I was literally chased from absolute poverty into the possession of nearly a million dollars.

I discovered a great mining district and founded a thriving town.

And if the matter of paternity is ever brought up in court, it will probably be proved to the satisfaction of a jury that I am the father of Kern county.


CHAPTER XIV.
Decade Between 1860 and ’70, Next to the Gold Age, One of the Most Stirring Times in History of State.
Realization Had Come That Mineral Riches Formed Smallest Part of Resources; Outlook Was Bright.

Late in the summer of 1865, I took up my residence in San Francisco. The war was over, the country settling down after the intoxication of a terrific struggle. But one fever was only followed by another, so far as I was concerned. I was barely 25, but far older than my years. In fact, I never had any youth at all.

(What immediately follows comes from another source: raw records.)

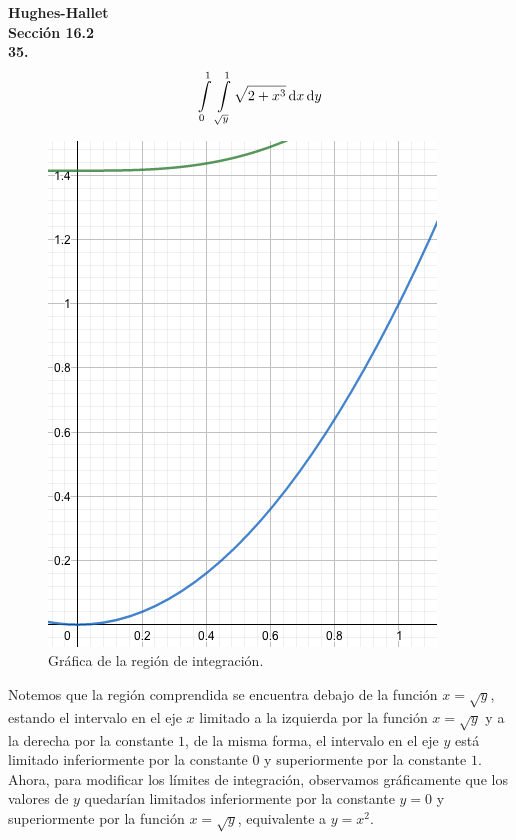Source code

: \documentclass[11pt]{report}
\begin{document}
\textbf{Hughes-Hallet} \\

\textbf{Sección 16.2}\\

\textbf{35.} \\

\[ \int \limits_0^1 \, \int \limits_{\sqrt{y}}^1 \sqrt{2 + x^3} \, \text dx \, \text dy \]

\begin{figure}[h]
	\includegraphics[scale=0.3]{region.png}
	\centering
	\caption{Gráfica de la región de integración.}
	\centering
\end{figure}

Notemos que la región comprendida se encuentra debajo de la función $x = \sqrt{y}$,
estando el intervalo en el eje $x$ limitado a la izquierda por la función
$x = \sqrt{y} $ y a la derecha por la constante $1$, de la misma forma, el
intervalo en el eje $y$ está limitado inferiormente por la constante $0$
y superiormente por la constante $1$.\\

Ahora, para modificar los límites de integración, observamos gráficamente que
los valores de $y$ quedarían limitados inferiormente por la constante $y = 0$
y superiormente por la función $x = \sqrt{y}$, equivalente a $y = x^2$.\\
\end{document}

From the time when I ran away from college to join Walker’s expedition against Nicaragua, I was called on to meet problems that required a man’s decision, and so became one, long ahead of time. But I was brimful of a restless ambition to make my mark—to become one of the great central figures in working out the destiny of the Pacific Coast.

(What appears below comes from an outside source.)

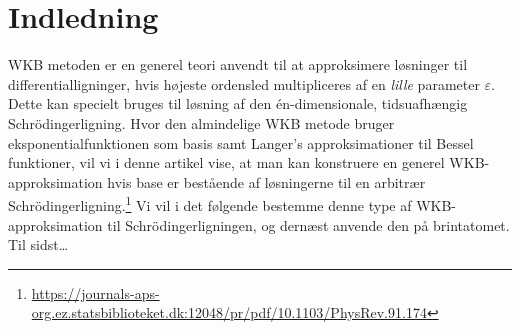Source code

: \section{Indledning}

WKB metoden er en generel teori anvendt til at approksimere løsninger til differentialligninger, hvis højeste ordensled multipliceres af en \emph{lille} parameter $\varepsilon$. Dette kan specielt bruges til løsning af den én-dimensionale, tidsuafhængig Schrödingerligning. Hvor den almindelige WKB metode bruger eksponentialfunktionen som basis samt Langer's approksimationer til Bessel funktioner, vil vi i denne artikel vise, at man kan konstruere en generel WKB-approksimation hvis base er bestående af løsningerne til en arbitrær Schrödingerligning.\footnote{\url{https://journals-aps-org.ez.statsbiblioteket.dk:12048/pr/pdf/10.1103/PhysRev.91.174}}
Vi vil i det følgende bestemme denne type af WKB-approksimation til Schrödingerligningen, og dernæst anvende den på brintatomet. Til sidst\ldots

Those were stirring times, indeed. Few seem to understand that the decade between 1860 and 1870 was, next to the gold age of the ’50’s, the most important in the history of California. It was the period of transition from the fierce exploitation of the pioneers who looked only on the region as a thing to be despoiled of its treasures and to be abandoned. It saw the silent valleys changed to broad oceans of waving grain. It saw the foothills crowned with thrifty vineyards, saw the sure foundations laid of a great fruit industry, saw the beginning of systematic irrigation. It saw the port of San Francisco crowded with masts of vessels to carry its new-found wealth to distant lands, saw a mighty foreign commerce develop, saw the treasures of the Comstock Lode unlocked, saw a railroad stretch from the Atlantic to the Pacific. And men arose to meet the new conditions. A splendid line of merchants seized the opportunities of trade. Isaac Friedlander opened the markets of England for our wheat. Macondray Brothers built up great business interests in the Orient. The trade mark of William T. Coleman & Company was a guaranty of their goods throughout the civilized world. These names are only typical of many. A new race of mighty miners developed, men like George Hearst, J. B. Haggin, Lloyd Tevis, Alvinza Hayward, G. W. Grayson and others, whose activities extended to Utah, Nevada, Arizona, Montana and to distant Mexico, pouring a fresh river of gold and silver into California.

The drift of population of the growing city also changed and the westward movement began, which will only be bounded by the ocean.